##### Entries supplied

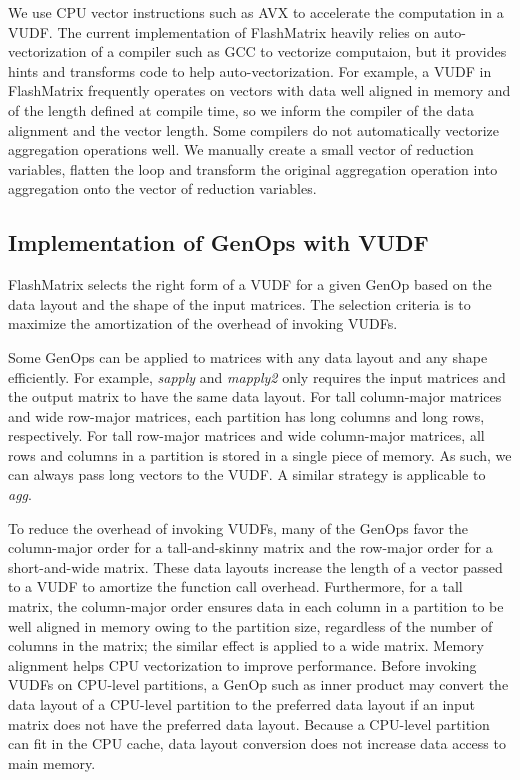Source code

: We use CPU vector instructions such as AVX \cite{avx} to accelerate
the computation in a VUDF. The current implementation of FlashMatrix heavily
relies on auto-vectorization
of a compiler such as GCC to vectorize computaion, but it provides hints and
transforms code to help auto-vectorization. For example, a VUDF in FlashMatrix
frequently operates on vectors with data well aligned in memory and of
the length defined at compile time, so we inform the compiler of the data alignment
and the vector length. Some compilers do not automatically vectorize
aggregation operations well. We manually create a small vector of reduction
variables, flatten the loop and transform the original aggregation operation
into aggregation onto the vector of reduction variables.

\subsection{Implementation of GenOps with VUDF}

FlashMatrix selects the right form of a VUDF for a given GenOp based on the data
layout and the shape of the input matrices. The selection criteria is to maximize
the amortization of the overhead of invoking VUDFs.

Some GenOps can be applied to matrices with any data layout and any shape
efficiently. For example, \textit{sapply} and \textit{mapply2} only requires
the input matrices and the output matrix to have the same data layout. For tall
column-major matrices and wide row-major matrices,
each partition has long columns and long rows, respectively. For tall row-major
matrices and wide column-major matrices, all rows and columns in a partition
is stored in a single piece of memory. As such, we can always pass long vectors
to the VUDF. A similar strategy is applicable to \textit{agg}.

To reduce the overhead of invoking VUDFs, many of the GenOps favor
the column-major order for a tall-and-skinny matrix and the row-major order
for a short-and-wide matrix. These data layouts increase
the length of a vector passed to a VUDF to amortize the function call overhead.
Furthermore, for
a tall matrix, the column-major order ensures data in each column in a partition
to be well aligned in memory owing to the partition size, regardless of
the number of columns in the matrix; the similar effect is applied to a wide
matrix. Memory alignment helps CPU vectorization to improve performance.
Before invoking VUDFs on CPU-level partitions, a GenOp such as inner product
may convert the data layout of a CPU-level partition to the preferred data
layout if an input matrix does not have the preferred data layout.
Because a CPU-level partition can fit in the CPU cache, data layout conversion
does not increase data access to main memory.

##########

Task instructions —
Exactly as they appear, please return only the lines from the first line of the records through the line containing "the length defined", both included, leaving out all pictures.

Response below —
Source code

: We use CPU vector instructions such as AVX \cite{avx} to accelerate
the computation in a VUDF. The current implementation of FlashMatrix heavily
relies on auto-vectorization
of a compiler such as GCC to vectorize computaion, but it provides hints and
transforms code to help auto-vectorization. For example, a VUDF in FlashMatrix
frequently operates on vectors with data well aligned in memory and of
the length defined at compile time, so we inform the compiler of the data alignment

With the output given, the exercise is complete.